As a photographer, one of my favorite subjects to shoot are religious icons. The Virgin Mary is on top of my list. Our Lady of Providence, the patroness of Puerto Rico, is, of course, one of my favorite images to photograph. Actually, I have introduced several people in New York City to Our Lady of Providence through my photography. One of my most popular photographs is an image I shot of Our Lady of Providence at St. Jerome's Church in the South Bronx, and one of my photos will be published in an upcoming religious book (TBA) and is currently on display at an art exhibit at the Bronx Blue Bedroom Project in the Bronx.
As you could imagine, I was so happy to learn that Lladró will launch a sculpture in her likeness at an event in New York City during Puerto Rican Heritage Month. I hope to be there.
Here's the press release:
Lladró, the world renowned Spanish producer of exquisite porcelain works of art, will launch a sculpture in tribute to the patroness of Puerto Rico, Our Lady of Divine Providence, at its boutique in New York City on November 19. The unveiling coincides with Puerto Rico’s celebration of Discovery Day.
The Spanish company honors Puerto Rican traditions and culture with this faithful depiction of the image of the Virgin with the Christ Child in her lap. Ángeles Lladró, member of the Lladró Board of Directors and daughter of one of the three founding brothers, explains that the company decided to create this sculpture during her last visit to Puerto Rico.
“I was so enthralled by the open nature of its people, very similar to the Spanish character in so many ways, and their appreciation of our brand, that we thought of making a piece to show our gratitude,” she says. “This faithful depiction of the image of Our Lady of Divine Providence is our best way to honor the Puerto Rican culture, tradition and religious devotion. It is a very touching scene, in line with other Lladró maternities, and I loved it right from the beginning.”
With this magnificent porcelain depiction of the Virgin, Lladró not only pays tribute to the people of Puerto Rico, but also celebrates two rich cultures united by the same roots.

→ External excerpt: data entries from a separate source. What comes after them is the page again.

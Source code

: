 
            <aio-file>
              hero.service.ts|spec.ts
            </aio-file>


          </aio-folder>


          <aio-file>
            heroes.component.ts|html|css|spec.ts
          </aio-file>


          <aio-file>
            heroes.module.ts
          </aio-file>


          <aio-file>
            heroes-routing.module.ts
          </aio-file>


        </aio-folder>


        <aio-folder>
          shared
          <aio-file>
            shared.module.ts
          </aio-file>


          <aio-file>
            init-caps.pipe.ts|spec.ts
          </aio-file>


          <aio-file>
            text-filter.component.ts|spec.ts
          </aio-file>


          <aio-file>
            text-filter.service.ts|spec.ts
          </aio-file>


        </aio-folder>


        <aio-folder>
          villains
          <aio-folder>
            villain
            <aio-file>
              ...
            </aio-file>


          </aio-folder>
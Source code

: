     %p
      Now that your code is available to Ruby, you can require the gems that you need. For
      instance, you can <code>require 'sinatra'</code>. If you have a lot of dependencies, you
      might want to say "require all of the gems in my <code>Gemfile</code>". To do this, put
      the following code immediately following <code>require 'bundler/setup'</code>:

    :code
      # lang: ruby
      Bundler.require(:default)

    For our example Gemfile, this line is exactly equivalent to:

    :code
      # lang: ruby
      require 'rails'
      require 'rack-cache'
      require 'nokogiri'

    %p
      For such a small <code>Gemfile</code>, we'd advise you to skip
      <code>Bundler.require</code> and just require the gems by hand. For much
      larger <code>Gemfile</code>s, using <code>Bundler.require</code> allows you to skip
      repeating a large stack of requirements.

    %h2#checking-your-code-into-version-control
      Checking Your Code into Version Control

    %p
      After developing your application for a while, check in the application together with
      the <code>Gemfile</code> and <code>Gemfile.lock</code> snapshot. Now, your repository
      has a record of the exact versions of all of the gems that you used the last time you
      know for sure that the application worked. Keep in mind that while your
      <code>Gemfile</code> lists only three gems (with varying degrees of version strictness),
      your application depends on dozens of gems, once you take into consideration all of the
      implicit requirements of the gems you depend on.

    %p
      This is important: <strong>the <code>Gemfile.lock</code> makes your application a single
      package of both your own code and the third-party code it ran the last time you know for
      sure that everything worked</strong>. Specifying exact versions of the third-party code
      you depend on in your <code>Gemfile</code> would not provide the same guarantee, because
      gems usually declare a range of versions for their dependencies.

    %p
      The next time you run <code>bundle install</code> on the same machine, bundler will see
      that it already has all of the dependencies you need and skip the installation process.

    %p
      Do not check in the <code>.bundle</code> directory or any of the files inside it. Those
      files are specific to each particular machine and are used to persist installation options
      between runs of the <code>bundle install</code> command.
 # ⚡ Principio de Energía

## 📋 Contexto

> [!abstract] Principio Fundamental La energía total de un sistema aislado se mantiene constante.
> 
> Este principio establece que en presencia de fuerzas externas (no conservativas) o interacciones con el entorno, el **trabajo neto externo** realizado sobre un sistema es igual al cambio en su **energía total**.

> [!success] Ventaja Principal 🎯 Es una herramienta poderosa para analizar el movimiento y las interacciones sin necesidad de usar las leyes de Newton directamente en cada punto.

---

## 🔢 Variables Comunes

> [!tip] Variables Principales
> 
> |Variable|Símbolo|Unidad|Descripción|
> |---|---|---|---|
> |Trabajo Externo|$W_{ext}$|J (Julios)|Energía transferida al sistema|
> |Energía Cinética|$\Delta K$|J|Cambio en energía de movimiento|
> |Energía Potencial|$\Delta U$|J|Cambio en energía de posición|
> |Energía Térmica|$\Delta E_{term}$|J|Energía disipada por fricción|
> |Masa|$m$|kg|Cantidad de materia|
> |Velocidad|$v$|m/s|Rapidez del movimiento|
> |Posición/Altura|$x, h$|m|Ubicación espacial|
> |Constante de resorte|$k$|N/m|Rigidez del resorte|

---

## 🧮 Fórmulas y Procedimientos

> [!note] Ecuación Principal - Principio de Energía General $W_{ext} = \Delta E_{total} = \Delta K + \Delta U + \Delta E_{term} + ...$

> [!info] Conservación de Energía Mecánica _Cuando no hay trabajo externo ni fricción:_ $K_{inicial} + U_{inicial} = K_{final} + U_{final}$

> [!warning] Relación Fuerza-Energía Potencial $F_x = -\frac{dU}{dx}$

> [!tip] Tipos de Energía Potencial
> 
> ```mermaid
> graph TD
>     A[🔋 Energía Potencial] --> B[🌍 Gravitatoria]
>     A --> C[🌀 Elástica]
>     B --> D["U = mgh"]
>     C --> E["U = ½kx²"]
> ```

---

Created in glazed porcelain and decorated with Lladró’s traditional spectrum of colors, the piece is noteworthy for its size, 16 1/2" x 7", considerably larger than other Lladró Virgins. The combination of white and blue, the colors symbolizing the purity of the Madonna, with ocher tones, further reinforce the splendor of an image venerated mainly by the order of the Servants of Mary.
The Latin phrase on the porcelain base, "Tu honorificentia populi nostril," or "You are the glory of our people," is taken from Tota Pulchra Es, the 4th century anonymous “canto” that includes texts dedicated to the Virgin from biblical books.
Worship of Our Lady of Divine Providence originated in Italy in the 13th century. It was a very popular devotion that later passed to Spain, where a shrine was built in her honor in Tarragona, Catalonia. When Gil Esteve Tomas, a Catalan priest, was appointed bishop of Puerto Rico in the mid 19th century, he brought this devotion with him to the island. In a decree signed in 1969, Pope Paul VI declared Our Lady Mother of Divine Providence as the patroness of the island of Puerto Rico.
During the reception, the sculptor of the piece, don Nacho Aliena, will demonstrate the techniques that he employs in executing his work. He will be available to answer questions about the design of the Virgin of Divine Providence.
The suggested retail price is $1,500. Lladró will donate 10% of all sales during the New York City celebration to the Puerto Rican Family Institute (PRFI), a non-profit organization responding to the needs of the growing Latino population both on the U.S mainland and in Puerto Rico since 1960.
“We are so proud to join with Lladró in launching this Virgin,” says María Elena Girone, President and CEO of the PRFI. “The Virgin not only symbolizes devotion and faith in Puerto Rico, but also reminds us of our mission to help the needy, the essence of our organization.”
Lladró was established by the brothers Juan, José and Vicente Lladró in 1953, and has a presence in more than 120 countries. Lladró has proprietary shops in the most important commercial centers in the world: London, New York, Beverly Hills, Singapore, Hong Kong, Moscow, Tokyo, Miami, Las Vegas, Madrid, Barcelona and Valencia, where the company is headquartered. For further information on Lladró visit www.lladro.com.
About the Puerto Rican Family Institute
The Puerto Rican Family Institute, Inc. (PRFI) is a nonprofit organization whose mission is to strengthen the functioning and self-sufficiency of diverse marginalized communities, and to prevent the disintegration of families. It is a humanitarian services agency that promotes programs dealing with families, provides cultural services to children, youth, adults and families, and that respects all races, cultures and personal identities. The identify and community of each individual, independently of how they define themselves, serve as the foundation for the cultural services offered by the Institute. The principal services include psychological care, preventive care, education, mental health, care for AIDS sufferers, case management programs, home care, crisis intervention, and Head Start. PRFI operates about 48 programs throughout New York, Jersey City, New Jersey and Puerto Rico.
(NOTE: I was having problems with Blogger and hope to upload the image of the sculpture soon.)